On 16-05-30 05:35 PM, Russell King - ARM Linux wrote: > So, the gdb verisons I have here seem to be particularly poor - but with > some modifications, I can test out on iMX6 by forcing gdb to do the right > thing - by inserting a couple of "mov r0, r0" instructions after the > "break_here" label. I see that problem too with older versions, bisecting shows it has been fixed in commit 6e22494e5076 Do not skip prologue for asm (.S) files in gdb, which is included in gdb 7.10 and up. > With that, on a single CPU, it seems to work correctly every time, but > if I bring up a secondary CPU I start seeing the same problems you've > reported - which seems to need the following patch to solve. Please can > you check whether this resolves your problem?

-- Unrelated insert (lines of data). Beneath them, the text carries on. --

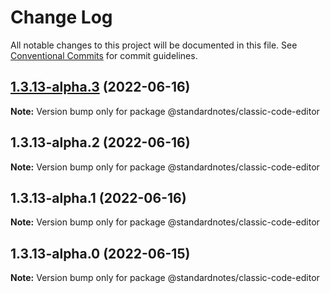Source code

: # Change Log

All notable changes to this project will be documented in this file.
See [Conventional Commits](https://conventionalcommits.org) for commit guidelines.

## [1.3.13-alpha.3](https://github.com/standardnotes/app/compare/@standardnotes/classic-code-editor@1.3.13-alpha.2...@standardnotes/classic-code-editor@1.3.13-alpha.3) (2022-06-16)

**Note:** Version bump only for package @standardnotes/classic-code-editor

## 1.3.13-alpha.2 (2022-06-16)

**Note:** Version bump only for package @standardnotes/classic-code-editor

## 1.3.13-alpha.1 (2022-06-16)

**Note:** Version bump only for package @standardnotes/classic-code-editor

## 1.3.13-alpha.0 (2022-06-15)

**Note:** Version bump only for package @standardnotes/classic-code-editor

Yes that fixes the problem, the test case succeeds every time. I have stared at those lines in ptrace.c for some time, but couldn't find the problem. Thanks for looking into it!
On Wed, Jun 01, 2016 at 08:54:05AM -0400, Simon Marchi wrote: > On 16-05-30 05:35 PM, Russell King - ARM Linux wrote: > > So, the gdb verisons I have here seem to be particularly poor - but with > > some modifications, I can test out on iMX6 by forcing gdb to do the right > > thing - by inserting a couple of "mov r0, r0" instructions after the > > "break_here" label. > > I see that problem too with older versions, bisecting shows it has been fixed > in commit > > 6e22494e5076 Do not skip prologue for asm (.S) files > > in gdb, which is included in gdb 7.10 and up. > > > With that, on a single CPU, it seems to work correctly every time, but > > if I bring up a secondary CPU I start seeing the same problems you've > > reported - which seems to need the following patch to solve. Please can > > you check whether this resolves your problem? > > Yes that fixes the problem, the test case succeeds every time. I have stared > at those lines in ptrace.c for some time, but couldn't find the problem. Thanks > for looking into it! Hi, can I add a: Tested-by: Simon Marchi <simon.marchi@ericsson.com> tag to the commit please? Many thanks.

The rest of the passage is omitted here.